▶ [Required work]: What is needed is an exact copy of the entries below, from the line that contains "real quote generation)" through the final line, both included, and nothing else.

Stored data
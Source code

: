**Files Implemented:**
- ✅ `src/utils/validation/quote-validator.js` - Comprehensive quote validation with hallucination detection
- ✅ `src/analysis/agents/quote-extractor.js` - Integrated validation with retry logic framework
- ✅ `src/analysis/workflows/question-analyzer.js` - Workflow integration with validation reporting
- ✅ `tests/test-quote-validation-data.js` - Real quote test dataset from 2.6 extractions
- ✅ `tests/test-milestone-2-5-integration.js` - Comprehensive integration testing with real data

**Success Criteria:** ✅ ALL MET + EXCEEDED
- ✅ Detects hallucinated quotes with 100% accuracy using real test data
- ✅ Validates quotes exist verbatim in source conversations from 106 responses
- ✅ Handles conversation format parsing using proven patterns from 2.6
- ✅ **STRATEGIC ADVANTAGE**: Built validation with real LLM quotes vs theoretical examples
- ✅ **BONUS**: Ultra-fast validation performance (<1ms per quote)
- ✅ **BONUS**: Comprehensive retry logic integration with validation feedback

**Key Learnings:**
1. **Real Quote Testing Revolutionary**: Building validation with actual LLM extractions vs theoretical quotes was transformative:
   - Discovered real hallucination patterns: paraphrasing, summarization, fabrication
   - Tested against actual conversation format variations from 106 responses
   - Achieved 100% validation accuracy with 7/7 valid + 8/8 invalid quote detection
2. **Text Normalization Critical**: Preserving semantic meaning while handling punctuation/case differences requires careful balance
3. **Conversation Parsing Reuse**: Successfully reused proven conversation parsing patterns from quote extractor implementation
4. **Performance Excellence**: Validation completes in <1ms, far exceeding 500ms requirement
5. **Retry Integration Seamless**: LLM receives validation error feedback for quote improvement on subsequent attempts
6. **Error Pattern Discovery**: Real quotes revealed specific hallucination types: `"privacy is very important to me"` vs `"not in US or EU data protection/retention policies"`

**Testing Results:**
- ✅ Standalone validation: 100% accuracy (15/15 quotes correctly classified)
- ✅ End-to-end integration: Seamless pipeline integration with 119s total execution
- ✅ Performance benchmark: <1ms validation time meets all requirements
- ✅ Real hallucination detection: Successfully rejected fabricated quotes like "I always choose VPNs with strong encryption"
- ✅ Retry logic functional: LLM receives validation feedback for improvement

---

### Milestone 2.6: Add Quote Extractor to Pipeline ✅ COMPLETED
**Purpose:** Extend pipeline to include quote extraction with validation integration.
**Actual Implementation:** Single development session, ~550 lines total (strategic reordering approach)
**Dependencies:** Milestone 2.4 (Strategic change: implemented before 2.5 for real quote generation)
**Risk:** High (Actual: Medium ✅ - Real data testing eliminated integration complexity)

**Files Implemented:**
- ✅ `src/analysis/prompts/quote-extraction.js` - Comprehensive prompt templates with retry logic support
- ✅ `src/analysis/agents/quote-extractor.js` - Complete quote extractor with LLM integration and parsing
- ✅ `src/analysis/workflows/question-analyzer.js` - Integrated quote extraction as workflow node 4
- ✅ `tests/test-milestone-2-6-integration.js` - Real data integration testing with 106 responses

▶ [Answer to this exercise]:
**Dependencies:** Milestone 2.4 (Strategic change: implemented before 2.5 for real quote generation)
**Risk:** High (Actual: Medium ✅ - Real data testing eliminated integration complexity)

**Files Implemented:**
- ✅ `src/analysis/prompts/quote-extraction.js` - Comprehensive prompt templates with retry logic support
- ✅ `src/analysis/agents/quote-extractor.js` - Complete quote extractor with LLM integration and parsing
- ✅ `src/analysis/workflows/question-analyzer.js` - Integrated quote extraction as workflow node 4
- ✅ `tests/test-milestone-2-6-integration.js` - Real data integration testing with 106 responses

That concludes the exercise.